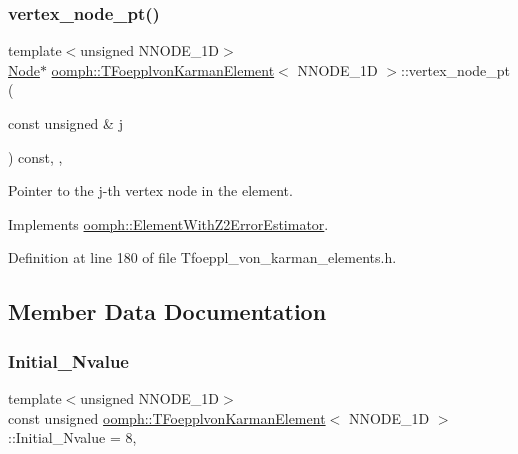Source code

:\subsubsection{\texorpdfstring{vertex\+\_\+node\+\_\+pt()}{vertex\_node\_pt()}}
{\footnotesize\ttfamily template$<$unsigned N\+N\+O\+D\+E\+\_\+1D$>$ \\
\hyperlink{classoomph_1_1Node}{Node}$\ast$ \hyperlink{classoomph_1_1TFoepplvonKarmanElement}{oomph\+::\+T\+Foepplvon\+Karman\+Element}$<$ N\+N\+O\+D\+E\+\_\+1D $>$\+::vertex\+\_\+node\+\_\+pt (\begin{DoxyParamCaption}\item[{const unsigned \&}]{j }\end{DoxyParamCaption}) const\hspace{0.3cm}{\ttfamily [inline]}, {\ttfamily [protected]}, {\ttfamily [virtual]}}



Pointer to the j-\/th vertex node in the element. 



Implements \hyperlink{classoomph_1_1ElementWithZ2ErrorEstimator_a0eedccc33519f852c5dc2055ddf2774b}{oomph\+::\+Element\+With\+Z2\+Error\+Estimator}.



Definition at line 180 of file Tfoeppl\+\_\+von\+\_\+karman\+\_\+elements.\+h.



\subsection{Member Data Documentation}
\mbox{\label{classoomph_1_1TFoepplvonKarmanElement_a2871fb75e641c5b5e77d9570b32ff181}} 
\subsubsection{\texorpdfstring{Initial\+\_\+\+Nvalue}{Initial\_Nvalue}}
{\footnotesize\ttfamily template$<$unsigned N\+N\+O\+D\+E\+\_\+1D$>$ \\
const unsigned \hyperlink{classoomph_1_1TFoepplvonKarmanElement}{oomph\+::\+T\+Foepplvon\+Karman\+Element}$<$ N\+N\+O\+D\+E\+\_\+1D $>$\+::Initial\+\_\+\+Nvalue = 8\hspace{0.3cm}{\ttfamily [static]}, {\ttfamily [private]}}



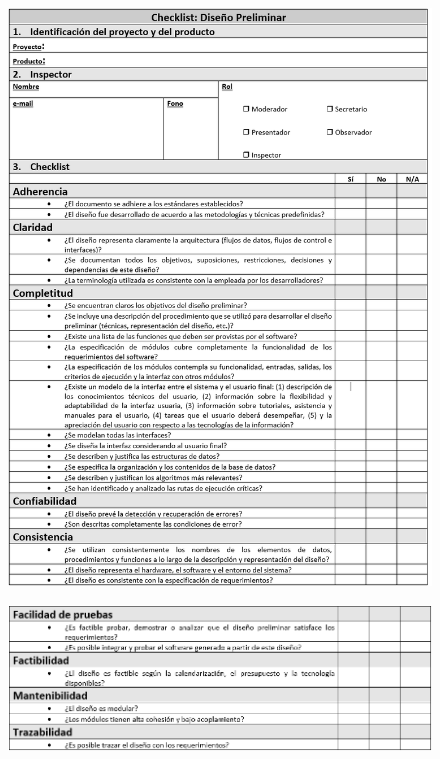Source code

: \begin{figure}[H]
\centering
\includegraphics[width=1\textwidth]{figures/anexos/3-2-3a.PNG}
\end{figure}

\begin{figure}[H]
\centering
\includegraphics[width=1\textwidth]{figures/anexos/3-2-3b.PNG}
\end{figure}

**Instructions to follow**
Copy every line above exactly; images stay out.

**Task response**
Source code

:\subsubsection{\texorpdfstring{vertex\+\_\+node\+\_\+pt()}{vertex\_node\_pt()}}
{\footnotesize\ttfamily template$<$unsigned N\+N\+O\+D\+E\+\_\+1D$>$ \\
\hyperlink{classoomph_1_1Node}{Node}$\ast$ \hyperlink{classoomph_1_1TFoepplvonKarmanElement}{oomph\+::\+T\+Foepplvon\+Karman\+Element}$<$ N\+N\+O\+D\+E\+\_\+1D $>$\+::vertex\+\_\+node\+\_\+pt (\begin{DoxyParamCaption}\item[{const unsigned \&}]{j }\end{DoxyParamCaption}) const\hspace{0.3cm}{\ttfamily [inline]}, {\ttfamily [protected]}, {\ttfamily [virtual]}}



Pointer to the j-\/th vertex node in the element. 



Implements \hyperlink{classoomph_1_1ElementWithZ2ErrorEstimator_a0eedccc33519f852c5dc2055ddf2774b}{oomph\+::\+Element\+With\+Z2\+Error\+Estimator}.



Definition at line 180 of file Tfoeppl\+\_\+von\+\_\+karman\+\_\+elements.\+h.



\subsection{Member Data Documentation}
\mbox{\label{classoomph_1_1TFoepplvonKarmanElement_a2871fb75e641c5b5e77d9570b32ff181}} 
\subsubsection{\texorpdfstring{Initial\+\_\+\+Nvalue}{Initial\_Nvalue}}
{\footnotesize\ttfamily template$<$unsigned N\+N\+O\+D\+E\+\_\+1D$>$ \\
const unsigned \hyperlink{classoomph_1_1TFoepplvonKarmanElement}{oomph\+::\+T\+Foepplvon\+Karman\+Element}$<$ N\+N\+O\+D\+E\+\_\+1D $>$\+::Initial\+\_\+\+Nvalue = 8\hspace{0.3cm}{\ttfamily [static]}, {\ttfamily [private]}}



Source code

: \begin{figure}[H]
\centering
\includegraphics[width=1\textwidth]{figures/anexos/3-2-3a.PNG}
\end{figure}

\begin{figure}[H]
\centering
\includegraphics[width=1\textwidth]{figures/anexos/3-2-3b.PNG}
\end{figure}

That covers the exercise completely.